- [Activity]:
In the entries below, find the line with "- 反调试：[由一道CTF对" and print exactly every line from there up to and including the line with "and testability. https://www.youtube.com/watch?v=4cVZvoFGJTU", with no other lines.

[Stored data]
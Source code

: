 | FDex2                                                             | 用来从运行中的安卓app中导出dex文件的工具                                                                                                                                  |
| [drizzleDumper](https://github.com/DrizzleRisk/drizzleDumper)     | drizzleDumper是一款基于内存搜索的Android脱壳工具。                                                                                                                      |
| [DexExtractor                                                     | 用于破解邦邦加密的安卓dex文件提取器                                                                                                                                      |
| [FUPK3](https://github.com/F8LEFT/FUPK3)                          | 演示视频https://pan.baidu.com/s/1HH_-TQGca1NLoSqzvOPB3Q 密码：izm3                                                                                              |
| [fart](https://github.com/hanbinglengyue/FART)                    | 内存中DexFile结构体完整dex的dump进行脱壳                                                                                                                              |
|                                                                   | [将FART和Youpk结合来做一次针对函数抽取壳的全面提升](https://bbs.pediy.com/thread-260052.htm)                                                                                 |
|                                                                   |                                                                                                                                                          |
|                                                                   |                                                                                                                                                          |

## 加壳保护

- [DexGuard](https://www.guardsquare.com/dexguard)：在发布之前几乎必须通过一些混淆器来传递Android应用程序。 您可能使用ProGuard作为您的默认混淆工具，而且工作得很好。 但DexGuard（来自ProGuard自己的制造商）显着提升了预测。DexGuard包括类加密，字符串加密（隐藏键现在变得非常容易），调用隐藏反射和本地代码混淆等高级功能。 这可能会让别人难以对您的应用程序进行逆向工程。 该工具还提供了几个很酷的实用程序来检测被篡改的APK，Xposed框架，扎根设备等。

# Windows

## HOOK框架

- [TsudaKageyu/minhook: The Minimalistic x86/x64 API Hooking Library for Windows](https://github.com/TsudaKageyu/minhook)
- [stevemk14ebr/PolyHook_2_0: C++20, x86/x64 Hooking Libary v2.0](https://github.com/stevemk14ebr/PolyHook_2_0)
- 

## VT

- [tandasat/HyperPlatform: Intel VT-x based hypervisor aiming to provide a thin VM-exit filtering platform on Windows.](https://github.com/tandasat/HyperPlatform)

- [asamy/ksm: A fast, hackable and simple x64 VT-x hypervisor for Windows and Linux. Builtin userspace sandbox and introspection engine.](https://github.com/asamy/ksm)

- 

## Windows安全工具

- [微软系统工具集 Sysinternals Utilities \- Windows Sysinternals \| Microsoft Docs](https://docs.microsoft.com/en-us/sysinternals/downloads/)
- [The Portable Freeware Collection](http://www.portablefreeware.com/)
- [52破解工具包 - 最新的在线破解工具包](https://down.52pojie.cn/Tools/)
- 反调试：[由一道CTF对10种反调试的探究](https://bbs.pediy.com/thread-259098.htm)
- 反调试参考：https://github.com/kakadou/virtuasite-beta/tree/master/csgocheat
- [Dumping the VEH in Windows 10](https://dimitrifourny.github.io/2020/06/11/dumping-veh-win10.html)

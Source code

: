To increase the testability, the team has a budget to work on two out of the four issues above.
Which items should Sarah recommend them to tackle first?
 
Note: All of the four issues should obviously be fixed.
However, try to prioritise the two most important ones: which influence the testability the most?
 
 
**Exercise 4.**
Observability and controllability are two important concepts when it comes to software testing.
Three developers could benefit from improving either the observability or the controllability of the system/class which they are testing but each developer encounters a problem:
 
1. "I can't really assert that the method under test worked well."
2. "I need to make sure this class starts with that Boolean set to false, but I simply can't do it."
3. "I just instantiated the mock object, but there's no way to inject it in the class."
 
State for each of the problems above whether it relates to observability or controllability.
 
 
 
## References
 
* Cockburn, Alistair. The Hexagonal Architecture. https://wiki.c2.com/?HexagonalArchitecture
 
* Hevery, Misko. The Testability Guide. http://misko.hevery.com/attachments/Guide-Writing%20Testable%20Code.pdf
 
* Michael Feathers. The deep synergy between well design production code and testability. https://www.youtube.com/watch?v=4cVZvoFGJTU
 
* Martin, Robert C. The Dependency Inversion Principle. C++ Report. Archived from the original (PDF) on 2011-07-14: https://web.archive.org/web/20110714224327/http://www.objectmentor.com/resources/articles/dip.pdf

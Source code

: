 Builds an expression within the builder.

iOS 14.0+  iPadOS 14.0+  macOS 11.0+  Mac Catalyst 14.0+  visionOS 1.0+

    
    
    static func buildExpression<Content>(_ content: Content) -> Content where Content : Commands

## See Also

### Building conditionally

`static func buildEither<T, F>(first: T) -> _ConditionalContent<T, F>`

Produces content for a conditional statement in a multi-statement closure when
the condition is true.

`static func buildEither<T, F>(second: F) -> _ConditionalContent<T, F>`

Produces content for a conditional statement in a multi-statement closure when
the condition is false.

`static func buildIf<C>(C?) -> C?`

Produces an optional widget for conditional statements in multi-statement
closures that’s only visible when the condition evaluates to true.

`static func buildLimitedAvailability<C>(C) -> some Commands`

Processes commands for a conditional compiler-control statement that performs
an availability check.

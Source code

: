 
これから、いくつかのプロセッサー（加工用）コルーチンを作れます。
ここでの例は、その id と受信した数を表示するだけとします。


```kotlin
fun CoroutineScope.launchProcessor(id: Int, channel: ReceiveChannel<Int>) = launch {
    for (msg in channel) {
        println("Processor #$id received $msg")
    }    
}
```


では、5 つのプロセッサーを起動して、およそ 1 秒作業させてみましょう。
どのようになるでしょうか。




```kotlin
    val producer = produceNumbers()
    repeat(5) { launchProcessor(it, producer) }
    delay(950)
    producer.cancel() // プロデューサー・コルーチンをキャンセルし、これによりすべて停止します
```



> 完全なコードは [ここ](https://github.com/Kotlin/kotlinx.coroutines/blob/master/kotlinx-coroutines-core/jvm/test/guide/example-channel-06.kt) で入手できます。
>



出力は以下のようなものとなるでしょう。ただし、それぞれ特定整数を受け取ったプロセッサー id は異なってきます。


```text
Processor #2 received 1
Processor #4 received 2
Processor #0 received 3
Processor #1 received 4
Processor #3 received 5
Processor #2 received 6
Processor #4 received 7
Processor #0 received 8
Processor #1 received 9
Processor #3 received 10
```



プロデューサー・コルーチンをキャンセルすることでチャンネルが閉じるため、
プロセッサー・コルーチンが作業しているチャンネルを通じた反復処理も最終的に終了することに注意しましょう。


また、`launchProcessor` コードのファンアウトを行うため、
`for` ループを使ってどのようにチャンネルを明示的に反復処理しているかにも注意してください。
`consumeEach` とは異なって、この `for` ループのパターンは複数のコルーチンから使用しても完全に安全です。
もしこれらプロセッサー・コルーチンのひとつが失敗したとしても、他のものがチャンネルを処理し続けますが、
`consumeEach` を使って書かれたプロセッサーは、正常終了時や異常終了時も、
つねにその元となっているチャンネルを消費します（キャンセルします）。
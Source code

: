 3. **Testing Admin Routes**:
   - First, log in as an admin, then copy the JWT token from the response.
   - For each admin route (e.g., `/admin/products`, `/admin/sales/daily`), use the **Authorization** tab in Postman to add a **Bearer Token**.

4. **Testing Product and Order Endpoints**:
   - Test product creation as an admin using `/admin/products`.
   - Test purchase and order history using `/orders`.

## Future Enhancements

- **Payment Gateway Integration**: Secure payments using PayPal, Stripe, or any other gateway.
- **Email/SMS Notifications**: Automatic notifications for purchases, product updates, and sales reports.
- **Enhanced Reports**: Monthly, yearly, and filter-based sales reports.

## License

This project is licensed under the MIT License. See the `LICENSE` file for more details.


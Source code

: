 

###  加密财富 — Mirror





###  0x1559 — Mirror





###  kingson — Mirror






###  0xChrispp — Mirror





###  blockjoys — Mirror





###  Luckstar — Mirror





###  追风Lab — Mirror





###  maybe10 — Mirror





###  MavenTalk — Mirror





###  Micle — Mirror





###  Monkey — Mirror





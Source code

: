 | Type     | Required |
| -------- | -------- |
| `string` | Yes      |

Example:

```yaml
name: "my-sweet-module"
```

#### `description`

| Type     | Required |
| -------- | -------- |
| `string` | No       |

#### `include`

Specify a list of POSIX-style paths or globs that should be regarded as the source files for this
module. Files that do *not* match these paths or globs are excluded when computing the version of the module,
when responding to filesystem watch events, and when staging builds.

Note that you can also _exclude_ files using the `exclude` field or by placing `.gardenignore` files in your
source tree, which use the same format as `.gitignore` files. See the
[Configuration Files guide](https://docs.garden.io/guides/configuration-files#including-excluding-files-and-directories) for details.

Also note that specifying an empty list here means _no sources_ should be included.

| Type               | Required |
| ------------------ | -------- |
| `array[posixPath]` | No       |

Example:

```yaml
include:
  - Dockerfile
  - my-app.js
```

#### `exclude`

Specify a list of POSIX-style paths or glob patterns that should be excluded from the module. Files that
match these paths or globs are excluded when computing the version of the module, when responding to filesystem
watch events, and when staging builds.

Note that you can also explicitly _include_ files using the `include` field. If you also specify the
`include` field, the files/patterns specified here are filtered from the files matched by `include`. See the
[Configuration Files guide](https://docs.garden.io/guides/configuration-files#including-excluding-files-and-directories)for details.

- [Response area]:
- 反调试：[由一道CTF对10种反调试的探究](https://bbs.pediy.com/thread-259098.htm)
- 反调试参考：https://github.com/kakadou/virtuasite-beta/tree/master/csgocheat
- [Dumping the VEH in Windows 10](https://dimitrifourny.github.io/2020/06/11/dumping-veh-win10.html)

Source code

:To increase the testability, the team has a budget to work on two out of the four issues above.
Which items should Sarah recommend them to tackle first?
 
Note: All of the four issues should obviously be fixed.
However, try to prioritise the two most important ones: which influence the testability the most?
 
 
**Exercise 4.**
Observability and controllability are two important concepts when it comes to software testing.
Three developers could benefit from improving either the observability or the controllability of the system/class which they are testing but each developer encounters a problem:
 
1. "I can't really assert that the method under test worked well."
2. "I need to make sure this class starts with that Boolean set to false, but I simply can't do it."
3. "I just instantiated the mock object, but there's no way to inject it in the class."
 
State for each of the problems above whether it relates to observability or controllability.
 
 
 
## References
 
* Cockburn, Alistair. The Hexagonal Architecture. https://wiki.c2.com/?HexagonalArchitecture
 
* Hevery, Misko. The Testability Guide. http://misko.hevery.com/attachments/Guide-Writing%20Testable%20Code.pdf
 
* Michael Feathers. The deep synergy between well design production code and testability. https://www.youtube.com/watch?v=4cVZvoFGJTU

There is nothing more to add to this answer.